Title: Reddit Subreddit Classification Challenge

Problem statement
You are given 1,000,000 Reddit comments drawn uniformly from 40 high-traffic subreddits (25,000 per subreddit). Each comment includes its raw text and two metadata fields. Your task is to build a model that accurately predicts the originating subreddit of each comment.

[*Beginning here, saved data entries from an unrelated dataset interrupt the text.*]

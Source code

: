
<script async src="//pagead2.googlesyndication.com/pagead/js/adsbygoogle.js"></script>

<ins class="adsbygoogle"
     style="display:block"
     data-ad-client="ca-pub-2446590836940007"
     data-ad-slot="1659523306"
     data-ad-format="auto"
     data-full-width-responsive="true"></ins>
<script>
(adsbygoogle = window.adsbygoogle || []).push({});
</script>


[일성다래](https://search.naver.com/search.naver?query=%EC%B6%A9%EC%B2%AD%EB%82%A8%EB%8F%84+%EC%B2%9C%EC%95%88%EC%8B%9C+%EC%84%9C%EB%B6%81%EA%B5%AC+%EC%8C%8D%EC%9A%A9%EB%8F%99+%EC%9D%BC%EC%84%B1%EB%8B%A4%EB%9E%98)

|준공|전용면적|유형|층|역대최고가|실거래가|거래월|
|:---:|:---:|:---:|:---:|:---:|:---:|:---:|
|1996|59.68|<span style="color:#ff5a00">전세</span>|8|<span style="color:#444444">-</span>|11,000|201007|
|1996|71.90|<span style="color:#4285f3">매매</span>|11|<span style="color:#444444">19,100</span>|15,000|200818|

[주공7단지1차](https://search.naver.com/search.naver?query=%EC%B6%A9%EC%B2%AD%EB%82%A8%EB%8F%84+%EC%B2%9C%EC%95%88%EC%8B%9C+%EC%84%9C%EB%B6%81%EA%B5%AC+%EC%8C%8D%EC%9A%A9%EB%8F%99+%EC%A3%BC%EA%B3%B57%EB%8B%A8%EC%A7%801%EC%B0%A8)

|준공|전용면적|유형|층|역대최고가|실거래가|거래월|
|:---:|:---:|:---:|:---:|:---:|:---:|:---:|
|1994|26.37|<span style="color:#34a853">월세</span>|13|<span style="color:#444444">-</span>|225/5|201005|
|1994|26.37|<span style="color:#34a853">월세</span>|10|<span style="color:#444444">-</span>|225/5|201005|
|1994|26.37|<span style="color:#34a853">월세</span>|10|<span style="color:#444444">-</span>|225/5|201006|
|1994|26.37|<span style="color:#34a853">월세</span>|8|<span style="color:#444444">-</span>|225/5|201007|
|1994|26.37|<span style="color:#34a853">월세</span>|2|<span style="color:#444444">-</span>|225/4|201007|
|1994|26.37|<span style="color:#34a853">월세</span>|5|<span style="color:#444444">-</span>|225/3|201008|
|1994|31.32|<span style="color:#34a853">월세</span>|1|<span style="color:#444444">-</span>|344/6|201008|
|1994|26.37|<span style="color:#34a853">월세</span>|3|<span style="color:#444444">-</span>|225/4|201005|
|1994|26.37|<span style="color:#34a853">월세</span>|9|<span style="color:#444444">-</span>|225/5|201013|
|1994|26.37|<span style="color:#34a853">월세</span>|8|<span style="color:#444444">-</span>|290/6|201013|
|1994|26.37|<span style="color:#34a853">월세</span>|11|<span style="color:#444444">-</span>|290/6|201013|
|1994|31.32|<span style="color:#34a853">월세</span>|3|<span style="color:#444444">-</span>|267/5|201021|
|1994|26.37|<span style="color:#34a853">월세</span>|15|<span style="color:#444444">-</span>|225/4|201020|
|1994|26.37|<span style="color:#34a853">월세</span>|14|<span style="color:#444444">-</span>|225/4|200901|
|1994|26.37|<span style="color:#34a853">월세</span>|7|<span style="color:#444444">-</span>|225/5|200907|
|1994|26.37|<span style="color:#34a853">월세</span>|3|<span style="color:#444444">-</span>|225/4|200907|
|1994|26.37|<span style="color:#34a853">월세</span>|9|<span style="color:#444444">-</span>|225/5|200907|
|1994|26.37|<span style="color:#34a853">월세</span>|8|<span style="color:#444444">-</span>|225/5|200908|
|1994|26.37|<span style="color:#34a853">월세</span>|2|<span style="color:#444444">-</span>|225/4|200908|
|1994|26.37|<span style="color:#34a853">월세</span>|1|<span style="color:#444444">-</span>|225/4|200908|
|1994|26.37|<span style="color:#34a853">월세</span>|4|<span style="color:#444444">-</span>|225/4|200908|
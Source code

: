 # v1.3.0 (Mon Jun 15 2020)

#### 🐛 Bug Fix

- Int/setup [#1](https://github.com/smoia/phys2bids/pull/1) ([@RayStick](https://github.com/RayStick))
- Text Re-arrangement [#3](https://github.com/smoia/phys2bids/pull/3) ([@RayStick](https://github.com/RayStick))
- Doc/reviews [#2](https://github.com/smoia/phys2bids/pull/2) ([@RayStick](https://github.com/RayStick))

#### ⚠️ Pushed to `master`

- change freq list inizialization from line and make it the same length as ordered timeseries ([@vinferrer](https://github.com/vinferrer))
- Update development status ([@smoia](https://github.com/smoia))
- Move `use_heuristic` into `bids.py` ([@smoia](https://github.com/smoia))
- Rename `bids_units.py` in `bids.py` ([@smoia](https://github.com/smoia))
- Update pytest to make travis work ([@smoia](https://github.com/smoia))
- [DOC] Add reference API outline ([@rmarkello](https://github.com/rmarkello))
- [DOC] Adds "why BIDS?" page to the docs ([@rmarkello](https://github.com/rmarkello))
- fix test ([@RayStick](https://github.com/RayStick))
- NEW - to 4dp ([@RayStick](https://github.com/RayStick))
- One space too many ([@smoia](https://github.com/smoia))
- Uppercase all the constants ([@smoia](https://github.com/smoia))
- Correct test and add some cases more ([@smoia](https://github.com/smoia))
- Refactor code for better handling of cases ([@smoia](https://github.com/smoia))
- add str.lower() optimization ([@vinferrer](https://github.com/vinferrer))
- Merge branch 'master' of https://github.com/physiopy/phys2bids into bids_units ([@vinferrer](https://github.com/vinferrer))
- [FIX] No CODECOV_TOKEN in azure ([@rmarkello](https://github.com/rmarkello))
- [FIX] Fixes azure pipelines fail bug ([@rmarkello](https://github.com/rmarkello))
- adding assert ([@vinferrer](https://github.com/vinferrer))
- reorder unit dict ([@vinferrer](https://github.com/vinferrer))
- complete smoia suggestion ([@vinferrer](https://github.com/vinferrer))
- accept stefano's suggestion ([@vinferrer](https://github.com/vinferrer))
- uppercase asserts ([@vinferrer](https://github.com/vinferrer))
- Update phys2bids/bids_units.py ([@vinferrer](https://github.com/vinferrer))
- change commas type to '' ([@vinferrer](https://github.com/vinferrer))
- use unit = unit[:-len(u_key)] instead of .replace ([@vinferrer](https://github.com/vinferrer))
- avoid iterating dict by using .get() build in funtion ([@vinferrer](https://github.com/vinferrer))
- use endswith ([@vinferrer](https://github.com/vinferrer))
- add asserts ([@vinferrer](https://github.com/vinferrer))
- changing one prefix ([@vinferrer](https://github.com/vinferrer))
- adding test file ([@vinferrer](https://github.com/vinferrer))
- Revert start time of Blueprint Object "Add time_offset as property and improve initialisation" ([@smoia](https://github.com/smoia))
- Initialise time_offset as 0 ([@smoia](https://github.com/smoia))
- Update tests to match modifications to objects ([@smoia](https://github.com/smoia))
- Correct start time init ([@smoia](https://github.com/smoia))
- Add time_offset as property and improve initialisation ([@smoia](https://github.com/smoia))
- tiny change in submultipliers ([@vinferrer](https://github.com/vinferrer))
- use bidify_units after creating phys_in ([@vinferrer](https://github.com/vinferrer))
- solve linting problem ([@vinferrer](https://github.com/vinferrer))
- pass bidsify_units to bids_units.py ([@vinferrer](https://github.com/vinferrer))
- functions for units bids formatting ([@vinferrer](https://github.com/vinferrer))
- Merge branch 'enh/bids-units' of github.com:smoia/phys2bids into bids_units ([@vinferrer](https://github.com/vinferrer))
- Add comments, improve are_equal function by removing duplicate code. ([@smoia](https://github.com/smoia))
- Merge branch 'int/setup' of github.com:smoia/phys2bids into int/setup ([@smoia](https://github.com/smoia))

This is a challenging multi-class text classification problem with significant lexical overlap across classes and noisy, multi-line comment bodies.

Deliverables
Participants must submit a probability distribution over the 40 subreddits for every test comment.

Files provided
- train.csv: Training data with labels.
- test.csv: Test data without labels.
- sample_submission.csv: Submission template with the required columns and valid example probability values.

Data schema
All CSV files use UTF-8 encoding and may contain multi-line fields (properly quoted). Columns:
- id: Unique identifier for each comment (string). Deterministic across files.
- body: The full comment text. May contain punctuation, emojis, URLs, and newlines.
- controversiality: Numeric feature (0 or 1). Reddit’s aggregated controversiality flag.
- score: Integer score (upvotes minus downvotes) at snapshot time.
- subreddit: Only present in train.csv. The target label; one of 40 subreddit names.

Task
- Learn from train.csv how text and metadata map to subreddits.
- Produce well-calibrated class probability predictions for every row in test.csv and save them to submission.csv consistent with the sample template.

Submission format
- A single CSV with header: id,<subreddit_1>,<subreddit_2>,...,<subreddit_40>
- One row per id in test.csv.
- Each row must be a valid probability distribution over all 40 classes (non-negative, finite, and sums to 1 within numerical tolerance).
- The set of subreddit columns and their order must exactly match sample_submission.csv. Use the sample file as the authoritative reference for column names and ordering.

Evaluation metric
- Multiclass logarithmic loss (a.k.a. cross-entropy) averaged over all test examples.
- Let K be the number of classes (40), N the number of test rows, and p_i(k) the submitted probability for the true class k of row i. The score is:
  LogLoss = -(1/N) * Σ_i log(max(ϵ, min(1, p_i(true_class)))) with ϵ = 1e-15 to avoid log(0).
- Lower is better. This metric is sensitive to both accuracy and calibration and is robust to class balance (the dataset is balanced by construction).

Constraints and notes
- Multi-line comment bodies are quoted and must be parsed as CSV safely.
- The train and test splits are stratified by subreddit and deterministic, so local validation splits should mimic this to avoid leakage.

Final data files
- train.csv
- test.csv
- sample_submission.csv

Good luck and have fun building robust NLP systems!